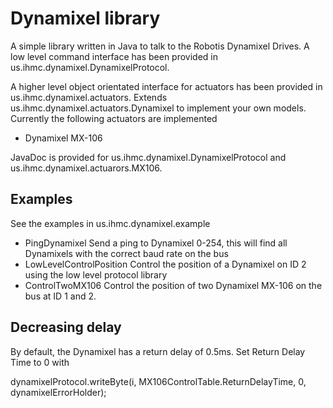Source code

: # Dynamixel library

A simple library written in Java to talk to the Robotis Dynamixel Drives. A low level command interface has been provided in us.ihmc.dynamixel.DynamixelProtocol.

A higher level object orientated interface for actuators has been provided in us.ihmc.dynamixel.actuators. Extends us.ihmc.dynamixel.actuators.Dynamixel to implement your own models. Currently the following actuators are implemented

- Dynamixel MX-106

JavaDoc is provided for us.ihmc.dynamixel.DynamixelProtocol and us.ihmc.dynamixel.actuarors.MX106.


## Examples
See the examples in us.ihmc.dynamixel.example

- PingDynamixel	Send a ping to Dynamixel 0-254, this will find all Dynamixels with the correct baud rate on the bus
- LowLevelControlPosition	Control the position of a Dynamixel on ID 2 using the low level protocol library
- ControlTwoMX106	Control the position of two Dynamixel MX-106 on the bus at ID 1 and 2. 	 

## Decreasing delay
By default, the Dynamixel has a return delay of 0.5ms. Set Return Delay Time to 0 with

dynamixelProtocol.writeByte(i, MX106ControlTable.ReturnDelayTime, 0, dynamixelErrorHolder);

++++++++++++++++++++

THE TASK:
Starting with the line above that holds "level protocol library" and stopping with the line that holds "## Decreasing delay", reproduce each line exactly, omitting all other lines.

PROBLEM SOLUTION:
- LowLevelControlPosition	Control the position of a Dynamixel on ID 2 using the low level protocol library
- ControlTwoMX106	Control the position of two Dynamixel MX-106 on the bus at ID 1 and 2. 	 

## Decreasing delay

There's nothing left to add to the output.